**TASK PROMPT:** Lines in the records below that contain the word "保证属性是响应式属性并触发视图更新" must each be copied.

(Stored data entries)
□ □ □ □ □
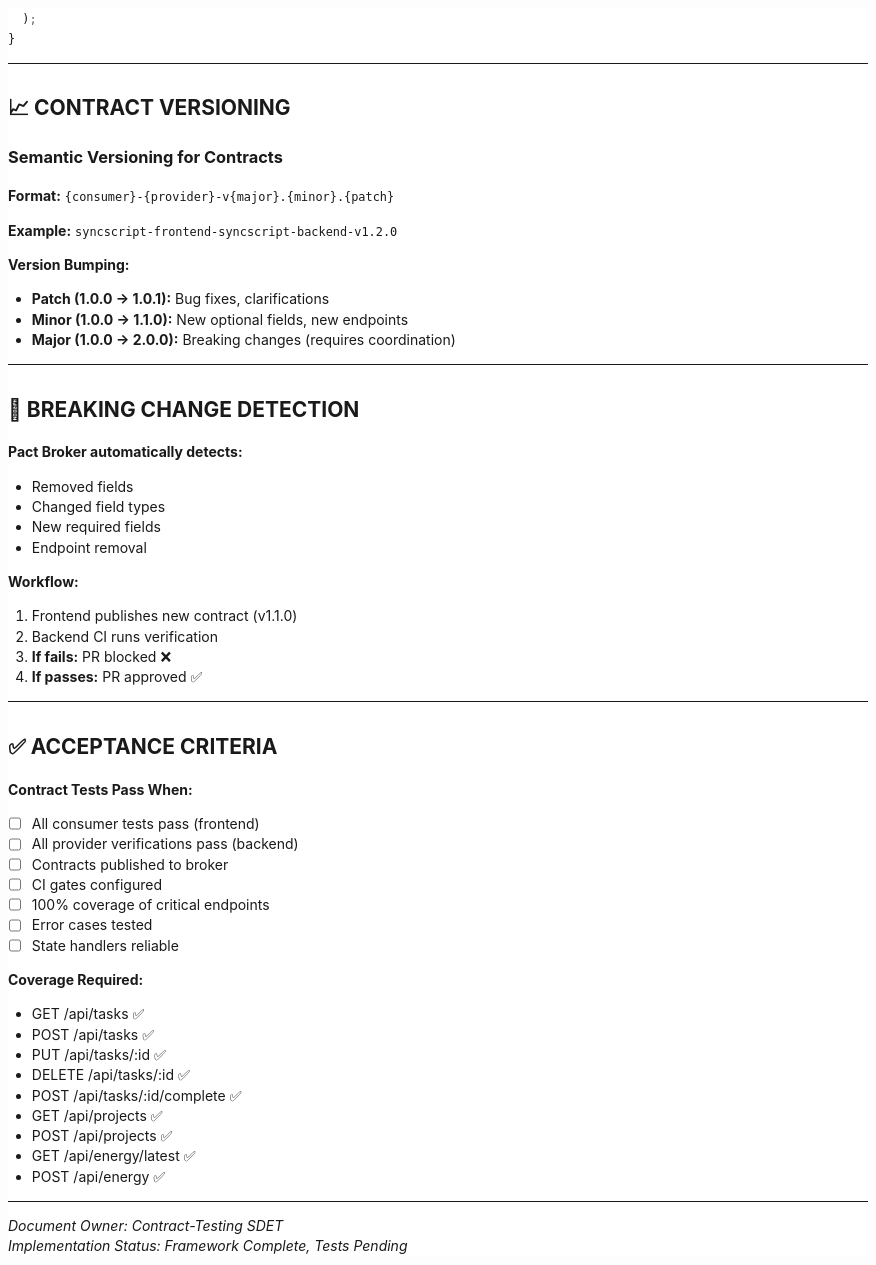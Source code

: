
 ```typescript
  );
}
```

---

## 📈 CONTRACT VERSIONING

### **Semantic Versioning for Contracts**

**Format:** `{consumer}-{provider}-v{major}.{minor}.{patch}`

**Example:** `syncscript-frontend-syncscript-backend-v1.2.0`

**Version Bumping:**
- **Patch (1.0.0 → 1.0.1):** Bug fixes, clarifications
- **Minor (1.0.0 → 1.1.0):** New optional fields, new endpoints
- **Major (1.0.0 → 2.0.0):** Breaking changes (requires coordination)

---

## 🚨 BREAKING CHANGE DETECTION

**Pact Broker automatically detects:**
- Removed fields
- Changed field types
- New required fields
- Endpoint removal

**Workflow:**
1. Frontend publishes new contract (v1.1.0)
2. Backend CI runs verification
3. **If fails:** PR blocked ❌
4. **If passes:** PR approved ✅

---

## ✅ ACCEPTANCE CRITERIA

**Contract Tests Pass When:**
- [ ] All consumer tests pass (frontend)
- [ ] All provider verifications pass (backend)
- [ ] Contracts published to broker
- [ ] CI gates configured
- [ ] 100% coverage of critical endpoints
- [ ] Error cases tested
- [ ] State handlers reliable

**Coverage Required:**
- GET /api/tasks ✅
- POST /api/tasks ✅
- PUT /api/tasks/:id ✅
- DELETE /api/tasks/:id ✅
- POST /api/tasks/:id/complete ✅
- GET /api/projects ✅
- POST /api/projects ✅
- GET /api/energy/latest ✅
- POST /api/energy ✅

---

*Document Owner: Contract-Testing SDET*  
*Implementation Status: Framework Complete, Tests Pending*

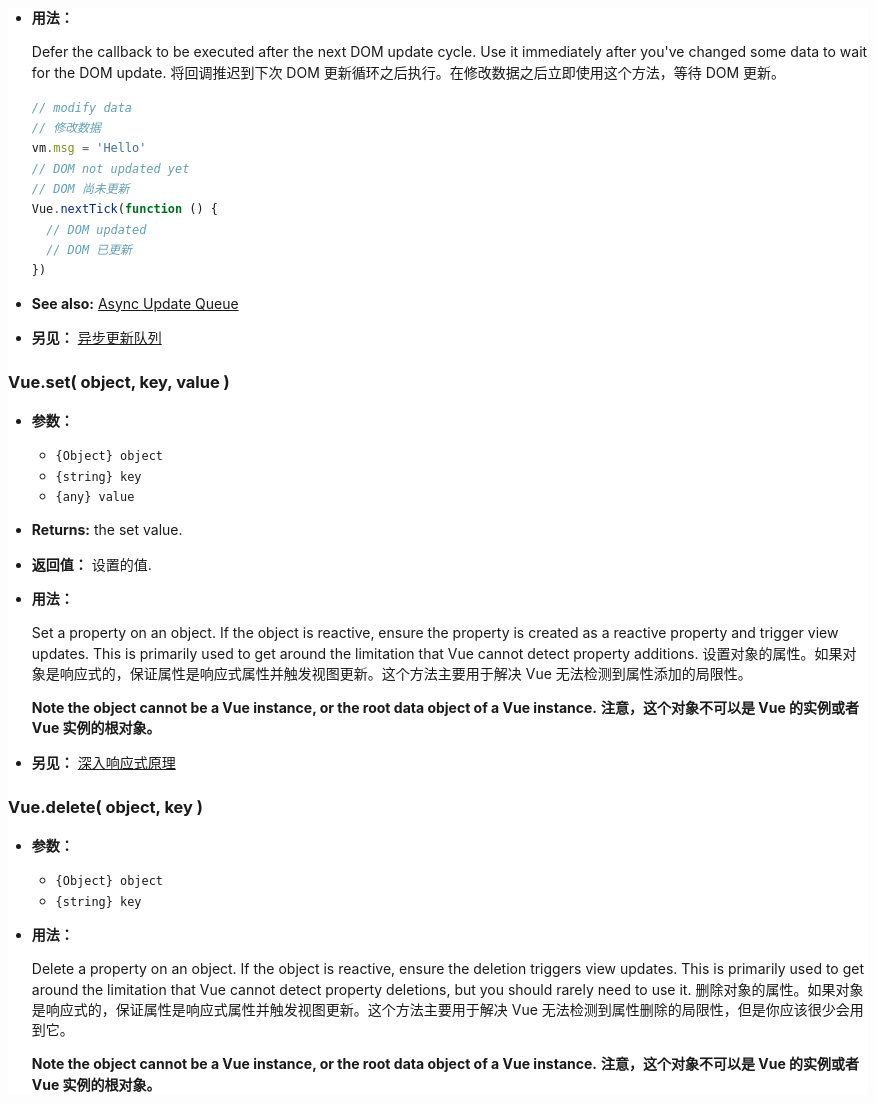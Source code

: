 - **用法：**

  Defer the callback to be executed after the next DOM update cycle. Use it immediately after you've changed some data to wait for the DOM update.
  将回调推迟到下次 DOM 更新循环之后执行。在修改数据之后立即使用这个方法，等待 DOM 更新。

  ``` js
  // modify data
  // 修改数据
  vm.msg = 'Hello'
  // DOM not updated yet
  // DOM 尚未更新
  Vue.nextTick(function () {
    // DOM updated
    // DOM 已更新
  })
  ```

- **See also:** [Async Update Queue](/guide/reactivity.html#Async-Update-Queue)
- **另见：** [异步更新队列](/guide/reactivity.html#异步更新队列)

<h3 id="Vue-set">Vue.set( object, key, value )</h3>

- **参数：**
  - `{Object} object`
  - `{string} key`
  - `{any} value`

- **Returns:** the set value.
- **返回值：** 设置的值.

- **用法：**

  Set a property on an object. If the object is reactive, ensure the property is created as a reactive property and trigger view updates. This is primarily used to get around the limitation that Vue cannot detect property additions.
  设置对象的属性。如果对象是响应式的，保证属性是响应式属性并触发视图更新。这个方法主要用于解决 Vue 无法检测到属性添加的局限性。

  **Note the object cannot be a Vue instance, or the root data object of a Vue instance.**
  **注意，这个对象不可以是 Vue 的实例或者 Vue 实例的根对象。**

- **另见：** [深入响应式原理](/guide/reactivity.html)

<h3 id="Vue-delete">Vue.delete( object, key )</h3>

- **参数：**
  - `{Object} object`
  - `{string} key`

- **用法：**

  Delete a property on an object. If the object is reactive, ensure the deletion triggers view updates. This is primarily used to get around the limitation that Vue cannot detect property deletions, but you should rarely need to use it.
  删除对象的属性。如果对象是响应式的，保证属性是响应式属性并触发视图更新。这个方法主要用于解决 Vue 无法检测到属性删除的局限性，但是你应该很少会用到它。

  **Note the object cannot be a Vue instance, or the root data object of a Vue instance.**
  **注意，这个对象不可以是 Vue 的实例或者 Vue 实例的根对象。**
□ □ □ □ □
**SOLUTION:**
  设置对象的属性。如果对象是响应式的，保证属性是响应式属性并触发视图更新。这个方法主要用于解决 Vue 无法检测到属性添加的局限性。
  删除对象的属性。如果对象是响应式的，保证属性是响应式属性并触发视图更新。这个方法主要用于解决 Vue 无法检测到属性删除的局限性，但是你应该很少会用到它。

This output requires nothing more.